Modern flintknappers often notch replicas of Thebes points by removing two flakes side-by-side; if one of the flake removals is unsuccessful, punching a flake from the platform next to it is usually sufficient to salvage the notch and progress it further into the point. The same appears to have been done on ancient Thebes points; if the last notch flake removed is towards the top side of the notch, ‘dog-leg’ notches were sometimes created. If the last notch flake is removed towards the base of the notch, and spaced slightly away from the point of force application for the prior notch flake, an E-notch was the result. The dogleg or ‘E’ shape was sometimes exaggerated on these points by the removal of more than one flake once this configuration developed. One of the notches on the point in this model ends in an exaggerated dogleg. Note that the opposite barb was restored using resin.
The profound cultural and subsistence changes from the Paleoindian to the Early Archaic in North America was matched by a dramatic shift in the stone technology. The fluted lanceolate points of the Paleoindian period, such as Clovis, transitioned to exotically-fluted types such as Cumberland points in southeastern North America, and Folsom on the Great Plains. Eventually fluting was abandoned for less dramatic basal thinning, like that seen on Dalton points, and, eventually, lanceolate points were supplemented or replaced by an explosion of notched point styles in the Early Archaic period, after about 10,000 BP. The earliest notched points in the Early Archaic are side-notched (e.g., Graham Cave, Big Sandy, Hardaway, Bolen), followed by corner-notched points (e.g., Kirk, Palmer, Lost Lake), with ‘bifurcated’ points (corner-notched or stemmed points with a notched base, like LeCroy, Kanawha, MacCorkle, and St Albans) emerging towards the end of the Early Archaic period. Side-notched (e.g., Thebes, St Charles), basal-notched (e.g., Calf Creek), and stemmed (e.g., Hardin, Kirk Stemmed) point variants co-occurred with corner-notched points in complex patterns through most of the Early Archaic period, reflecting considerable regional and chronological diversity in point styles, driven by population growth and intensified trends towards differing cultural expression in circumscribed regions. These point styles—all of them manufactured by bifacial flaking—functioned variously as dart points and hafted knives.
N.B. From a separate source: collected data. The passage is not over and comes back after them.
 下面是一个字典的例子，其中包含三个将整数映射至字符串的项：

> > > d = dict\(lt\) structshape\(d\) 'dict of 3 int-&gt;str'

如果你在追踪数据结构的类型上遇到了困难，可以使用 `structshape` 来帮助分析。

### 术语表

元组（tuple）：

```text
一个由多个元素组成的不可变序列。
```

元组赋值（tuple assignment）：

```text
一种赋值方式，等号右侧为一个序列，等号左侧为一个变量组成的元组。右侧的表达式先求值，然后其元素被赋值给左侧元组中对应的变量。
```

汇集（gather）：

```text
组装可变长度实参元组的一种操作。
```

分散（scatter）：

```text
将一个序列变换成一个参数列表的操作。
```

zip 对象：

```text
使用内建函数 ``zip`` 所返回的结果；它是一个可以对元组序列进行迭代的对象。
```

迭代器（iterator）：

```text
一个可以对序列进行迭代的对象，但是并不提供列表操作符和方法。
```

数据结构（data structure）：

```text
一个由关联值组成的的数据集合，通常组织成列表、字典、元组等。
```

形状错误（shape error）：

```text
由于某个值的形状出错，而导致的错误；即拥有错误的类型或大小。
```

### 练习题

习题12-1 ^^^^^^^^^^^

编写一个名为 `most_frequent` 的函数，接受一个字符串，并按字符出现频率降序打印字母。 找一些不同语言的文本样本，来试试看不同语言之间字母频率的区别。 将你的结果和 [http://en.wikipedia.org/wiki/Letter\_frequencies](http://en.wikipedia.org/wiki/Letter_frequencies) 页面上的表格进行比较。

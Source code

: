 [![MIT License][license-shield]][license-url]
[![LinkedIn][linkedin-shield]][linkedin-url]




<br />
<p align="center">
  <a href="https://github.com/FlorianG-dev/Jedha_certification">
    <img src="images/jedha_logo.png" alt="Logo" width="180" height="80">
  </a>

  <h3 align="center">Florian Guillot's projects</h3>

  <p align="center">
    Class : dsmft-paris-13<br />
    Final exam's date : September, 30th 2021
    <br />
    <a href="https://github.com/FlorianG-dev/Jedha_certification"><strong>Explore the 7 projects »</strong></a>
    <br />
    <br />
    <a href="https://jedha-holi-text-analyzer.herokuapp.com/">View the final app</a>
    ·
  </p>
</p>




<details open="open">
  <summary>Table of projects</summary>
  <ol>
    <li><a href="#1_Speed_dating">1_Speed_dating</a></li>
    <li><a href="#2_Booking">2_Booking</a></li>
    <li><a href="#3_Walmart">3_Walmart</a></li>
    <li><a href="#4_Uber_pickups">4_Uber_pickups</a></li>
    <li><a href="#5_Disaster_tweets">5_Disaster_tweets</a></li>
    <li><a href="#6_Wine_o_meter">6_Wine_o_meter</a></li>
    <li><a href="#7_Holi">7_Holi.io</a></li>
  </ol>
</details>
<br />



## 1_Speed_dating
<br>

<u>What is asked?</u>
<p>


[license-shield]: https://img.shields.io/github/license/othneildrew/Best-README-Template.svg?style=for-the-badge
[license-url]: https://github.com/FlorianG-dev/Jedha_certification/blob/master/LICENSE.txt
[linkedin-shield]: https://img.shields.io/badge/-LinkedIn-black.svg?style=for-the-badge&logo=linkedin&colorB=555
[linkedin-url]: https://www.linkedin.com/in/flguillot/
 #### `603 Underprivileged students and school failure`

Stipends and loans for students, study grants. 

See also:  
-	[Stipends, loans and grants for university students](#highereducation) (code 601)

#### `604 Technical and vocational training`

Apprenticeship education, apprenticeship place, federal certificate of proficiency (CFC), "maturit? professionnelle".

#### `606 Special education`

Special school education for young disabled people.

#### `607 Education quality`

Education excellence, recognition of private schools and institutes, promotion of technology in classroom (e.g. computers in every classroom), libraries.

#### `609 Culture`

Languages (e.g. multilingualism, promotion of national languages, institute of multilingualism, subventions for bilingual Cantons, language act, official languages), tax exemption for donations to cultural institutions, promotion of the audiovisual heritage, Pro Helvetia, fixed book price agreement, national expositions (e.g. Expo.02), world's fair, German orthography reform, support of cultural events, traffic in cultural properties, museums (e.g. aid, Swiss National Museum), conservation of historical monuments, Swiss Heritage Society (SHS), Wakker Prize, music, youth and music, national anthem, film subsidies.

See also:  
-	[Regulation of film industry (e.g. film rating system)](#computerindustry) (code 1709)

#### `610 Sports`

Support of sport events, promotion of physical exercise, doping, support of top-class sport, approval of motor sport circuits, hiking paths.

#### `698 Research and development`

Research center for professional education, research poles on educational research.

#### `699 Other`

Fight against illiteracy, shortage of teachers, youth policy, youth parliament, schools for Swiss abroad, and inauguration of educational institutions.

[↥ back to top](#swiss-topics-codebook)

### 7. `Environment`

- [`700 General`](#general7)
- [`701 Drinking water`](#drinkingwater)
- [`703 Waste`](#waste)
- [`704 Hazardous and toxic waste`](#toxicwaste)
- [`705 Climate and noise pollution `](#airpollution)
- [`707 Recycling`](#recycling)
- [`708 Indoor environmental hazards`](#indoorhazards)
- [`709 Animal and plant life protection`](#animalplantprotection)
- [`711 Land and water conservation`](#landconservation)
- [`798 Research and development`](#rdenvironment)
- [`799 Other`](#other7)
The Thebes point family includes the St Charles, Lost Lake, and Calf Creek varieties. Thebes points were made by skilled bifacial percussion thinning followed by indirect percussion notching using a punch. The notch flake scars are often quite broad and pronounced. The bases are usually heavily ground and sometimes polished, presumably to prevent the handle binding from being cut by the basal edge. Pressure flaking was usually limited to the edges, and islands of the percussion thinning scars are visible in the middle of each face, particularly towards the proximal end.
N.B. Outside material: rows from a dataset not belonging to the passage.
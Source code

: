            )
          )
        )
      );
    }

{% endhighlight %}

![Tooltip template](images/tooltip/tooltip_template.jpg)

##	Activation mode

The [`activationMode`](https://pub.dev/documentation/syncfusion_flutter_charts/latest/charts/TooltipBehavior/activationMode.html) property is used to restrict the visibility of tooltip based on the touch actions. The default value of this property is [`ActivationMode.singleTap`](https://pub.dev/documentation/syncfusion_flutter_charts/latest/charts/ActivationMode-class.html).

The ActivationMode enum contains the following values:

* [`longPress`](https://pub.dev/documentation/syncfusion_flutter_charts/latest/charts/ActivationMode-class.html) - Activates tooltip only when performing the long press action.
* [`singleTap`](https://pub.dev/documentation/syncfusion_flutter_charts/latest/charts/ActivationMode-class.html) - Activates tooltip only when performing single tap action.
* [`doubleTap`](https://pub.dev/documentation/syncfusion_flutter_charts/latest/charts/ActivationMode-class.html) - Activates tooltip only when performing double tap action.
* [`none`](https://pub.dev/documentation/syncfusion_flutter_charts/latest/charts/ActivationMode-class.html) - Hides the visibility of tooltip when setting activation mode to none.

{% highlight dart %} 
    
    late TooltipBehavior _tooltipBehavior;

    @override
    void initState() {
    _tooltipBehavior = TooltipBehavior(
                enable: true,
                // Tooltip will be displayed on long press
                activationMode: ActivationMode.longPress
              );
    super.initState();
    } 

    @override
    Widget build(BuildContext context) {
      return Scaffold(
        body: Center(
The blade edges on Thebes points were resharpened frequently by non-invasive pressure flaking, mostly conducted unifacially. The unifacial resharpening was done to the opposite faces on the two edges and, through attrition, the biface developed a twisted, propeller-like cross section. This technique is called ‘bevelling’. The beveled faces almost always occur on the left site of the point (with the proximal end oriented down). The bevelling technique was used across a number of point styles in the Early Archaic period in eastern North America. It appears to have first emerged during the Dalton phase. Bevelled points were probably used as hafted knives in most cases. The bevelling on this model is well-developed, and the propeller cross section can be seen by rotating the model and viewing it from the tip. The point was heavily resharpened.